AIM OF THE EXERCISE
Output the listing below verbatim, without images.

^^^^^^^^^^^^^^^^

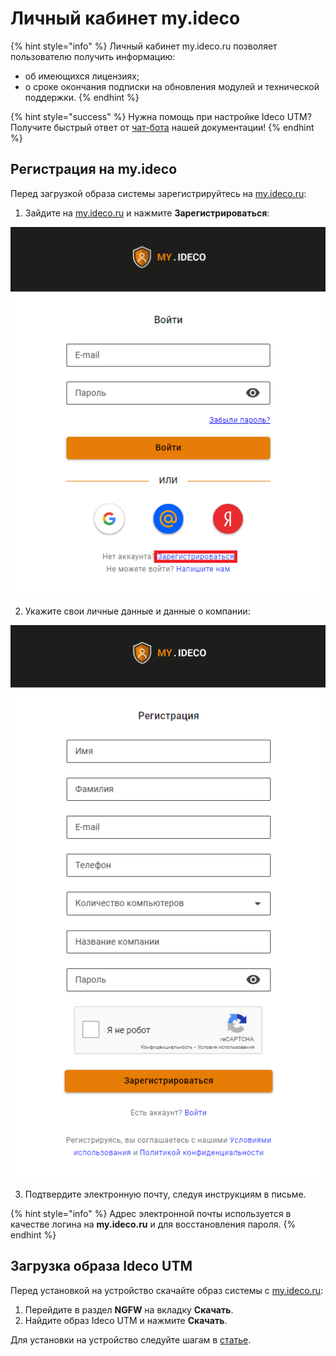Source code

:# Личный кабинет my.ideco

{% hint style="info" %}
Личный кабинет my.ideco.ru позволяет пользователю получить информацию:

* об имеющихся лицензиях;
* о сроке окончания подписки на обновления модулей и технической поддержки.
{% endhint %}

{% hint style="success" %}
Нужна помощь при настройке Ideco UTM? Получите быстрый ответ от [чат-бота](https://gpt-docs.ideco.ru/) нашей документации!
{% endhint %}

## Регистрация на my.ideco

Перед загрузкой образа системы зарегистрируйтесь на [my.ideco.ru](https://my.ideco.ru/):

1. Зайдите на [my.ideco.ru](https://my.ideco.ru/) и нажмите **Зарегистрироваться**:

![](/.gitbook/assets/my-ideco.png)

2. Укажите свои личные данные и данные о компании:

![](/.gitbook/assets/my-ideco1.png)

3. Подтвердите электронную почту, следуя инструкциям в письме.

{% hint style="info" %}
Адрес электронной почты используется в качестве логина на **my.ideco.ru** и для восстановления пароля.
{% endhint %}

## Загрузка образа Ideco UTM 

Перед установкой на устройство скачайте образ системы с [my.ideco.ru](https://my.ideco.ru/):

1. Перейдите в раздел **NGFW** на вкладку **Скачать**.
2. Найдите образ Ideco UTM и нажмите **Скачать**.

Для установки на устройство следуйте шагам в [статье](./preparation-install.md).
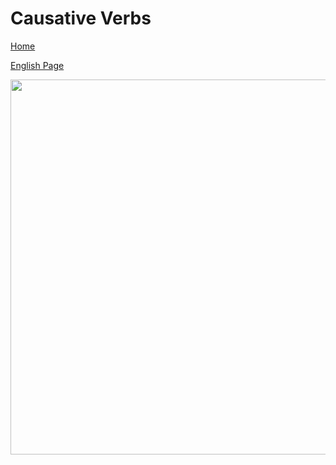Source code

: # Causative Verbs 



[Home](all-files-links.md)


[English Page](all-english-links.md)



<img src="https://s3.amazonaws.com/media.llb.re/pub/notes/let_get_make_have.jpg" width="600">
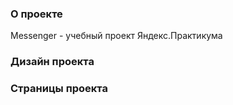 ### **О проекте**
Messenger - учебный проект Яндекс.Практикума

### **Дизайн проекта**

### **Страницы проекта**
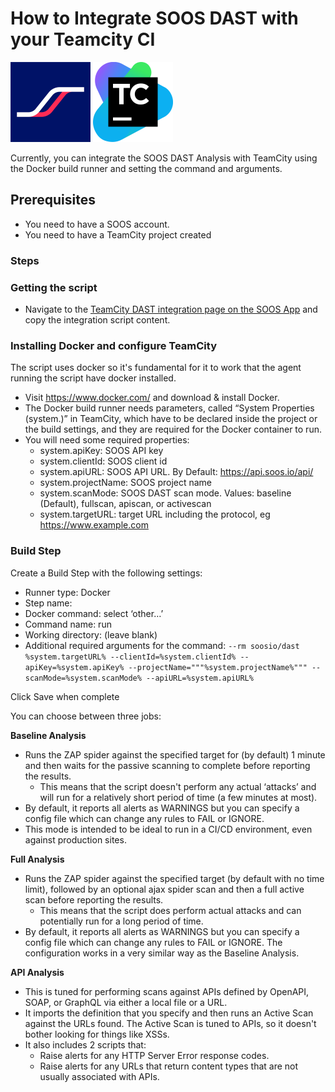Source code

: # How to Integrate SOOS DAST with your Teamcity CI

<img src="../assets/img/SOOS-Icon.png" alt="SOOS" width="128" height="128">
<img src="../assets/img/teamcity.png" alt="TeamCity" width="128" height="128">

Currently, you can integrate the SOOS DAST Analysis with TeamCity using the Docker build runner and setting the command and arguments.


## Prerequisites
- You need to have a SOOS account.
- You need to have a TeamCity project created

### Steps

### **Getting the script**
* Navigate to the [TeamCity DAST integration page on the SOOS App](https://app.soos.io/integrate/dast?id=teamcity) and copy the integration script content.

### **Installing Docker and configure TeamCity**
The script uses docker so it's fundamental for it to work that the agent running the script have docker installed.

* Visit https://www.docker.com/ and download & install Docker.
* The Docker build runner needs parameters, called “System Properties (system.)” in TeamCity, which have to be declared inside the project or the build settings, and they are required for the Docker container to run.
* You will need some required properties:
    * system.apiKey: SOOS API key
    * system.clientId: SOOS client id
    * system.apiURL: SOOS API URL. By Default: https://api.soos.io/api/
    * system.projectName: SOOS project name
    * system.scanMode: SOOS DAST scan mode. Values: baseline (Default), fullscan, apiscan, or activescan
    * system.targetURL: target URL including the protocol, eg https://www.example.com

### **Build Step**

Create a Build Step with the following settings:

* Runner type: Docker
* Step name: <insert desired name here>
* Docker command: select ‘other…’
* Command name: run
* Working directory: (leave blank)
* Additional required arguments for the command: 
`--rm soosio/dast %system.targetURL% --clientId=%system.clientId% --apiKey=%system.apiKey% --projectName="""%system.projectName%""" --scanMode=%system.scanMode% --apiURL=%system.apiURL%`

Click Save when complete


You can choose between three jobs:


**Baseline Analysis**
* Runs the ZAP spider against the specified target for (by default) 1 minute and then waits for the passive scanning to complete before reporting the results.
    * This means that the script doesn't perform any actual ‘attacks’ and will run for a relatively short period of time (a few minutes at most).
* By default, it reports all alerts as WARNINGS but you can specify a config file which can change any rules to FAIL or IGNORE.
* This mode is intended to be ideal to run in a CI/CD environment, even against production sites.

**Full Analysis**

* Runs the ZAP spider against the specified target (by default with no time limit), followed by an optional ajax spider scan and then a full active scan before reporting the results.
    * This means that the script does perform actual attacks and can potentially run for a long period of time.
* By default, it reports all alerts as WARNINGS but you can specify a config file which can change any rules to FAIL or IGNORE. The configuration works in a very similar way as the Baseline Analysis.

**API Analysis** 

* This is tuned for performing scans against APIs defined by OpenAPI, SOAP, or GraphQL via either a local file or a URL.
* It imports the definition that you specify and then runs an Active Scan against the URLs found. The Active Scan is tuned to APIs, so it doesn't bother looking for things like XSSs.
* It also includes 2 scripts that:
    * Raise alerts for any HTTP Server Error response codes.
    * Raise alerts for any URLs that return content types that are not usually associated with APIs.
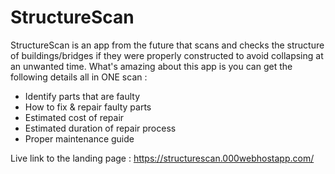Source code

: # StructureScan
StructureScan is an app from the future that scans and checks the structure of buildings/bridges if they were properly constructed to avoid collapsing at an unwanted time.
What's amazing about this app is you can get the following details all in ONE scan :
- Identify parts that are faulty
- How to fix & repair faulty parts
- Estimated cost of repair
- Estimated duration of repair process
- Proper maintenance guide

Live link to the landing page : https://structurescan.000webhostapp.com/

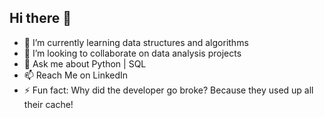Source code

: ## Hi there 👋

- 🌱 I’m currently learning data structures and algorithms
- 👯 I’m looking to collaborate on data analysis projects
- 💬 Ask me about Python | SQL 
- 📫 Reach Me on LinkedIn
- ⚡ Fun fact: Why did the developer go broke? Because they used up all their cache!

^^^^^^^^^^^^^^^^

TASK OUTPUT
Source code

:# Личный кабинет my.ideco

{% hint style="info" %}
Личный кабинет my.ideco.ru позволяет пользователю получить информацию:

* об имеющихся лицензиях;
* о сроке окончания подписки на обновления модулей и технической поддержки.
{% endhint %}

{% hint style="success" %}
Нужна помощь при настройке Ideco UTM? Получите быстрый ответ от [чат-бота](https://gpt-docs.ideco.ru/) нашей документации!
{% endhint %}

## Регистрация на my.ideco

Перед загрузкой образа системы зарегистрируйтесь на [my.ideco.ru](https://my.ideco.ru/):

1. Зайдите на [my.ideco.ru](https://my.ideco.ru/) и нажмите **Зарегистрироваться**:

![](/.gitbook/assets/my-ideco.png)

2. Укажите свои личные данные и данные о компании:

![](/.gitbook/assets/my-ideco1.png)

3. Подтвердите электронную почту, следуя инструкциям в письме.

{% hint style="info" %}
Адрес электронной почты используется в качестве логина на **my.ideco.ru** и для восстановления пароля.
{% endhint %}

## Загрузка образа Ideco UTM 

Перед установкой на устройство скачайте образ системы с [my.ideco.ru](https://my.ideco.ru/):

1. Перейдите в раздел **NGFW** на вкладку **Скачать**.
2. Найдите образ Ideco UTM и нажмите **Скачать**.

Для установки на устройство следуйте шагам в [статье](./preparation-install.md).
Source code

: # Causative Verbs 



[Home](all-files-links.md)


[English Page](all-english-links.md)



<img src="https://s3.amazonaws.com/media.llb.re/pub/notes/let_get_make_have.jpg" width="600">
 ### **О проекте**
Messenger - учебный проект Яндекс.Практикума

### **Дизайн проекта**

### **Страницы проекта**
Source code

: # How to Integrate SOOS DAST with your Teamcity CI

<img src="../assets/img/SOOS-Icon.png" alt="SOOS" width="128" height="128">
<img src="../assets/img/teamcity.png" alt="TeamCity" width="128" height="128">

Currently, you can integrate the SOOS DAST Analysis with TeamCity using the Docker build runner and setting the command and arguments.


## Prerequisites
- You need to have a SOOS account.
- You need to have a TeamCity project created

### Steps

### **Getting the script**
* Navigate to the [TeamCity DAST integration page on the SOOS App](https://app.soos.io/integrate/dast?id=teamcity) and copy the integration script content.

### **Installing Docker and configure TeamCity**
The script uses docker so it's fundamental for it to work that the agent running the script have docker installed.

* Visit https://www.docker.com/ and download & install Docker.
* The Docker build runner needs parameters, called “System Properties (system.)” in TeamCity, which have to be declared inside the project or the build settings, and they are required for the Docker container to run.
* You will need some required properties:
    * system.apiKey: SOOS API key
    * system.clientId: SOOS client id
    * system.apiURL: SOOS API URL. By Default: https://api.soos.io/api/
    * system.projectName: SOOS project name
    * system.scanMode: SOOS DAST scan mode. Values: baseline (Default), fullscan, apiscan, or activescan
    * system.targetURL: target URL including the protocol, eg https://www.example.com

### **Build Step**

Create a Build Step with the following settings:

* Runner type: Docker
* Step name: <insert desired name here>
* Docker command: select ‘other…’
* Command name: run
* Working directory: (leave blank)
* Additional required arguments for the command: 
`--rm soosio/dast %system.targetURL% --clientId=%system.clientId% --apiKey=%system.apiKey% --projectName="""%system.projectName%""" --scanMode=%system.scanMode% --apiURL=%system.apiURL%`

Click Save when complete


You can choose between three jobs:


**Baseline Analysis**
* Runs the ZAP spider against the specified target for (by default) 1 minute and then waits for the passive scanning to complete before reporting the results.
    * This means that the script doesn't perform any actual ‘attacks’ and will run for a relatively short period of time (a few minutes at most).
* By default, it reports all alerts as WARNINGS but you can specify a config file which can change any rules to FAIL or IGNORE.
* This mode is intended to be ideal to run in a CI/CD environment, even against production sites.

**Full Analysis**

* Runs the ZAP spider against the specified target (by default with no time limit), followed by an optional ajax spider scan and then a full active scan before reporting the results.
    * This means that the script does perform actual attacks and can potentially run for a long period of time.
* By default, it reports all alerts as WARNINGS but you can specify a config file which can change any rules to FAIL or IGNORE. The configuration works in a very similar way as the Baseline Analysis.

**API Analysis** 

* This is tuned for performing scans against APIs defined by OpenAPI, SOAP, or GraphQL via either a local file or a URL.
* It imports the definition that you specify and then runs an Active Scan against the URLs found. The Active Scan is tuned to APIs, so it doesn't bother looking for things like XSSs.
* It also includes 2 scripts that:
    * Raise alerts for any HTTP Server Error response codes.
    * Raise alerts for any URLs that return content types that are not usually associated with APIs.
Source code

: # StructureScan
StructureScan is an app from the future that scans and checks the structure of buildings/bridges if they were properly constructed to avoid collapsing at an unwanted time.
What's amazing about this app is you can get the following details all in ONE scan :
- Identify parts that are faulty
- How to fix & repair faulty parts
- Estimated cost of repair
- Estimated duration of repair process
- Proper maintenance guide

Live link to the landing page : https://structurescan.000webhostapp.com/

Source code

: ## Hi there 👋

- 🌱 I’m currently learning data structures and algorithms
- 👯 I’m looking to collaborate on data analysis projects
- 💬 Ask me about Python | SQL 
- 📫 Reach Me on LinkedIn
- ⚡ Fun fact: Why did the developer go broke? Because they used up all their cache!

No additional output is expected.